(Records shown)

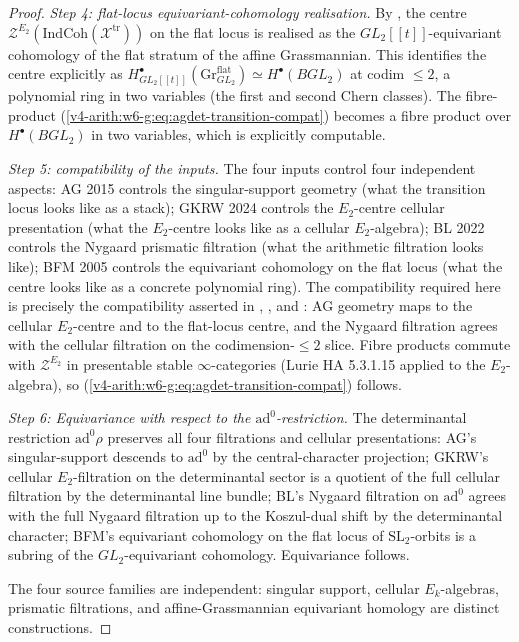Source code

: \begin{proof}
\emph{Step 4: flat-locus equivariant-cohomology realisation.} By
, the centre
\(\mathcal{Z}^{E_{2}}(\mathrm{IndCoh}(\mathcal{X}^{\mathrm{tr}}))\) on
the flat locus is realised as the \(GL_{2}[[t]]\)-equivariant
cohomology of the flat stratum of the affine Grassmannian. This
identifies the centre explicitly as
\(H^{\bullet}_{GL_{2}[[t]]}(\mathrm{Gr}_{GL_{2}}^{\mathrm{flat}})\simeq H^{\bullet}(BGL_{2})\)
at codim \(\leq 2\), a polynomial ring in two variables (the first and
second Chern classes). The fibre-product
(\ref{v4-arith:w6-g:eq:agdet-transition-compat}) becomes a fibre
product over \(H^{\bullet}(BGL_{2})\) in two variables, which is
explicitly computable.

\emph{Step 5: compatibility of the inputs.} The four inputs
control four independent aspects: AG 2015 controls the
singular-support geometry (what the transition locus looks like as a
stack); GKRW 2024 controls the \(E_{2}\)-centre cellular presentation
(what the \(E_{2}\)-centre looks like as a cellular \(E_{2}\)-algebra);
BL 2022 controls the Nygaard prismatic filtration (what the
arithmetic filtration looks like); BFM 2005 controls the
equivariant cohomology on the flat locus (what the centre looks
like as a concrete polynomial ring). The compatibility required here is
precisely the compatibility asserted in
,
, and
: AG geometry maps to the
cellular \(E_{2}\)-centre and to the flat-locus centre, and the
Nygaard filtration agrees with the cellular filtration on the
codimension-\(\leq2\) slice.
Fibre products commute with \(\mathcal{Z}^{E_{2}}\) in
presentable stable \(\infty\)-categories (Lurie HA 5.3.1.15 applied to
the \(E_{2}\)-algebra), so
(\ref{v4-arith:w6-g:eq:agdet-transition-compat}) follows.

\emph{Step 6: Equivariance with respect to the
\(\mathrm{ad}^{0}\)-restriction.} The determinantal restriction
\(\mathrm{ad}^{0}\rho\) preserves all four filtrations and cellular
presentations: AG's singular-support descends to \(\mathrm{ad}^{0}\)
by the central-character projection; GKRW's cellular
\(E_{2}\)-filtration on the determinantal sector is a quotient of
the full cellular filtration by the determinantal line bundle; BL's
Nygaard filtration on \(\mathrm{ad}^{0}\) agrees with the full
Nygaard filtration up to the Koszul-dual shift by the determinantal
character; BFM's equivariant cohomology on the flat locus of
\(\mathrm{SL}_{2}\)-orbits is a subring of the \(GL_{2}\)-equivariant
cohomology. Equivariance follows.

The four source families are independent: singular support,
cellular \(E_{k}\)-algebras, prismatic filtrations, and
affine-Grassmannian equivariant homology are distinct constructions.
\end{proof}

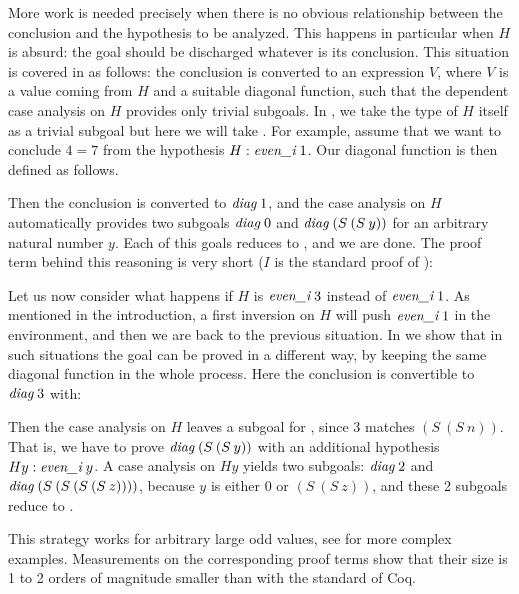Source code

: More work is needed precisely when there is no obvious relationship
between the conclusion and the hypothesis to be analyzed.
This happens in particular when $H$ is absurd:
the goal should be discharged whatever is its conclusion.
This situation is covered in \cite{small_inv} as follows:
the conclusion is converted 
to an expression \diag $V$,
where $V$ is a value coming from $H$ 
and \diag a suitable diagonal function, such that
the dependent case analysis on $H$ provides only trivial subgoals.
In \cite{small_inv}, we take the type of $H$ itself as a trivial
subgoal but here we will take \True.
For example, assume that we want to conclude
$4=7$ from the hypothesis $H: \textit{even\_i}\;1$.
Our diagonal function is then defined as follows.


\vspace*{-.7\baselineskip}
\noindent
Then the conclusion is converted to $\textit{diag}\;1$,
and the case analysis on $H$ 
automatically provides two subgoals $\textit{diag}\;0$
and $\textit{diag}\;(S\: (S\:y))$ for an arbitrary natural number $y$.
Each of this goals reduces to \True, 
and we are done.
The proof term behind this reasoning is very short
($I$ is the standard proof of \True):


\vspace*{-.7\baselineskip}
Let us now consider what happens if $H$ is 
$\textit{even\_i}\;3$ instead of $\textit{even\_i}\;1$. 
As mentioned in the introduction, 
a first inversion on $H$ will push $\textit{even\_i}\;1$ in the environment, 
and then we are back to the previous situation.
In \cite{small_inv} we show that in such situations 
the goal can be proved in a different way, by keeping
the same diagonal function in the whole process.
Here the conclusion is convertible to $\textit{diag}\;3$ with:


\vspace*{-.7\baselineskip}
\noindent
Then the case analysis on $H$ leaves a subgoal for \ET,
since 3 matches $(S\: (S\:n))$.
That is, we have to prove 
$\textit{diag}\;(S\: (S\:y))$ with an additional hypothesis $Hy: \textit{even\_i}\;y$.
A case analysis on $Hy$ yields two subgoals:
$\textit{diag}\;2$ and $\textit{diag}\;(S\: (S\: (S\: (S\:z))))$,
because $y$ is either $0$ or $(S\: (S\:z))$, and
these 2 subgoals reduce to \True.

This strategy works for arbitrary large odd values,
see \cite{small_inv} for more complex examples.
Measurements on the corresponding proof terms show
that their size is 1 to 2 orders of magnitude smaller
than with the standard \inversion of Coq.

(Problem to solve) Return exactly the run of lines that opens with the one containing "a first inversion" and closes with the last line of the records above.

(Result below)
a first inversion on $H$ will push $\textit{even\_i}\;1$ in the environment, 
and then we are back to the previous situation.
In \cite{small_inv} we show that in such situations 
the goal can be proved in a different way, by keeping
the same diagonal function in the whole process.
Here the conclusion is convertible to $\textit{diag}\;3$ with:


\vspace*{-.7\baselineskip}
\noindent
Then the case analysis on $H$ leaves a subgoal for \ET,
since 3 matches $(S\: (S\:n))$.
That is, we have to prove 
$\textit{diag}\;(S\: (S\:y))$ with an additional hypothesis $Hy: \textit{even\_i}\;y$.
A case analysis on $Hy$ yields two subgoals:
$\textit{diag}\;2$ and $\textit{diag}\;(S\: (S\: (S\: (S\:z))))$,
because $y$ is either $0$ or $(S\: (S\:z))$, and
these 2 subgoals reduce to \True.

This strategy works for arbitrary large odd values,
see \cite{small_inv} for more complex examples.
Measurements on the corresponding proof terms show
that their size is 1 to 2 orders of magnitude smaller
than with the standard \inversion of Coq.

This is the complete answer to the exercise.